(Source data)
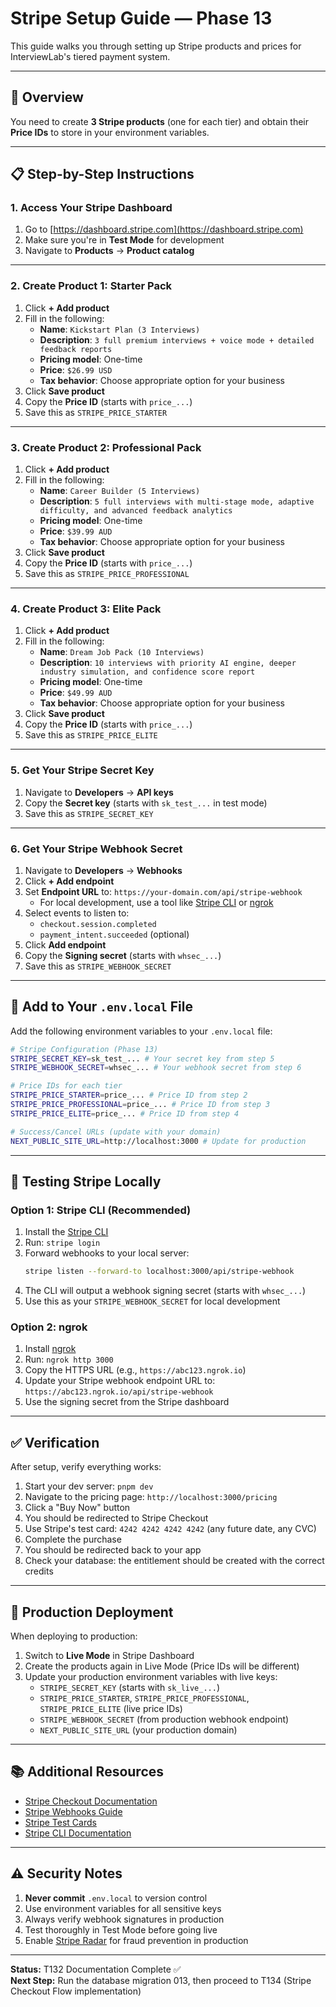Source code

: # Stripe Setup Guide — Phase 13

This guide walks you through setting up Stripe products and prices for InterviewLab's tiered payment system.

---

## 🎯 Overview

You need to create **3 Stripe products** (one for each tier) and obtain their **Price IDs** to store in your environment variables.

---

## 📋 Step-by-Step Instructions

### 1. Access Your Stripe Dashboard

1. Go to [https://dashboard.stripe.com](https://dashboard.stripe.com)
2. Make sure you're in **Test Mode** for development
3. Navigate to **Products** → **Product catalog**

---

### 2. Create Product 1: Starter Pack

1. Click **+ Add product**
2. Fill in the following:
   - **Name**: `Kickstart Plan (3 Interviews)`
   - **Description**: `3 full premium interviews + voice mode + detailed feedback reports`
   - **Pricing model**: One-time
   - **Price**: `$26.99 USD`
   - **Tax behavior**: Choose appropriate option for your business
3. Click **Save product**
4. Copy the **Price ID** (starts with `price_...`)
5. Save this as `STRIPE_PRICE_STARTER`

---

### 3. Create Product 2: Professional Pack

1. Click **+ Add product**
2. Fill in the following:
   - **Name**: `Career Builder (5 Interviews)`
   - **Description**: `5 full interviews with multi-stage mode, adaptive difficulty, and advanced feedback analytics`
   - **Pricing model**: One-time
   - **Price**: `$39.99 AUD`
   - **Tax behavior**: Choose appropriate option for your business
3. Click **Save product**
4. Copy the **Price ID** (starts with `price_...`)
5. Save this as `STRIPE_PRICE_PROFESSIONAL`

---

### 4. Create Product 3: Elite Pack

1. Click **+ Add product**
2. Fill in the following:
   - **Name**: `Dream Job Pack (10 Interviews)`
   - **Description**: `10 interviews with priority AI engine, deeper industry simulation, and confidence score report`
   - **Pricing model**: One-time
   - **Price**: `$49.99 AUD`
   - **Tax behavior**: Choose appropriate option for your business
3. Click **Save product**
4. Copy the **Price ID** (starts with `price_...`)
5. Save this as `STRIPE_PRICE_ELITE`

---

### 5. Get Your Stripe Secret Key

1. Navigate to **Developers** → **API keys**
2. Copy the **Secret key** (starts with `sk_test_...` in test mode)
3. Save this as `STRIPE_SECRET_KEY`

---

### 6. Get Your Stripe Webhook Secret

1. Navigate to **Developers** → **Webhooks**
2. Click **+ Add endpoint**
3. Set **Endpoint URL** to: `https://your-domain.com/api/stripe-webhook`
   - For local development, use a tool like [Stripe CLI](https://stripe.com/docs/stripe-cli) or [ngrok](https://ngrok.com/)
4. Select events to listen to:
   - `checkout.session.completed`
   - `payment_intent.succeeded` (optional)
5. Click **Add endpoint**
6. Copy the **Signing secret** (starts with `whsec_...`)
7. Save this as `STRIPE_WEBHOOK_SECRET`

---

## 🔐 Add to Your `.env.local` File

Add the following environment variables to your `.env.local` file:

```bash
# Stripe Configuration (Phase 13)
STRIPE_SECRET_KEY=sk_test_... # Your secret key from step 5
STRIPE_WEBHOOK_SECRET=whsec_... # Your webhook secret from step 6

# Price IDs for each tier
STRIPE_PRICE_STARTER=price_... # Price ID from step 2
STRIPE_PRICE_PROFESSIONAL=price_... # Price ID from step 3
STRIPE_PRICE_ELITE=price_... # Price ID from step 4

# Success/Cancel URLs (update with your domain)
NEXT_PUBLIC_SITE_URL=http://localhost:3000 # Update for production
```

---

## 🧪 Testing Stripe Locally

### Option 1: Stripe CLI (Recommended)

1. Install the [Stripe CLI](https://stripe.com/docs/stripe-cli)
2. Run: `stripe login`
3. Forward webhooks to your local server:
   ```bash
   stripe listen --forward-to localhost:3000/api/stripe-webhook
   ```
4. The CLI will output a webhook signing secret (starts with `whsec_...`)
5. Use this as your `STRIPE_WEBHOOK_SECRET` for local development

### Option 2: ngrok

1. Install [ngrok](https://ngrok.com/)
2. Run: `ngrok http 3000`
3. Copy the HTTPS URL (e.g., `https://abc123.ngrok.io`)
4. Update your Stripe webhook endpoint URL to: `https://abc123.ngrok.io/api/stripe-webhook`
5. Use the signing secret from the Stripe dashboard

---

## ✅ Verification

After setup, verify everything works:

1. Start your dev server: `pnpm dev`
2. Navigate to the pricing page: `http://localhost:3000/pricing`
3. Click a "Buy Now" button
4. You should be redirected to Stripe Checkout
5. Use Stripe's test card: `4242 4242 4242 4242` (any future date, any CVC)
6. Complete the purchase
7. You should be redirected back to your app
8. Check your database: the entitlement should be created with the correct credits

---

## 🚀 Production Deployment

When deploying to production:

1. Switch to **Live Mode** in Stripe Dashboard
2. Create the products again in Live Mode (Price IDs will be different)
3. Update your production environment variables with live keys:
   - `STRIPE_SECRET_KEY` (starts with `sk_live_...`)
   - `STRIPE_PRICE_STARTER`, `STRIPE_PRICE_PROFESSIONAL`, `STRIPE_PRICE_ELITE` (live price IDs)
   - `STRIPE_WEBHOOK_SECRET` (from production webhook endpoint)
   - `NEXT_PUBLIC_SITE_URL` (your production domain)

---

## 📚 Additional Resources

- [Stripe Checkout Documentation](https://stripe.com/docs/payments/checkout)
- [Stripe Webhooks Guide](https://stripe.com/docs/webhooks)
- [Stripe Test Cards](https://stripe.com/docs/testing#cards)
- [Stripe CLI Documentation](https://stripe.com/docs/stripe-cli)

---

## ⚠️ Security Notes

1. **Never commit** `.env.local` to version control
2. Use environment variables for all sensitive keys
3. Always verify webhook signatures in production
4. Test thoroughly in Test Mode before going live
5. Enable [Stripe Radar](https://stripe.com/radar) for fraud prevention in production

---

**Status:** T132 Documentation Complete ✅  
**Next Step:** Run the database migration 013, then proceed to T134 (Stripe Checkout Flow implementation)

## Exercise directions
The answer is the run of lines above from the line containing "### 3. Create Product 2: Professional Pack" through the line containing "### 4. Create Product 3: Elite Pack", copied exactly and alone.

## Output of the exercise
### 3. Create Product 2: Professional Pack

1. Click **+ Add product**
2. Fill in the following:
   - **Name**: `Career Builder (5 Interviews)`
   - **Description**: `5 full interviews with multi-stage mode, adaptive difficulty, and advanced feedback analytics`
   - **Pricing model**: One-time
   - **Price**: `$39.99 AUD`
   - **Tax behavior**: Choose appropriate option for your business
3. Click **Save product**
4. Copy the **Price ID** (starts with `price_...`)
5. Save this as `STRIPE_PRICE_PROFESSIONAL`

---

### 4. Create Product 3: Elite Pack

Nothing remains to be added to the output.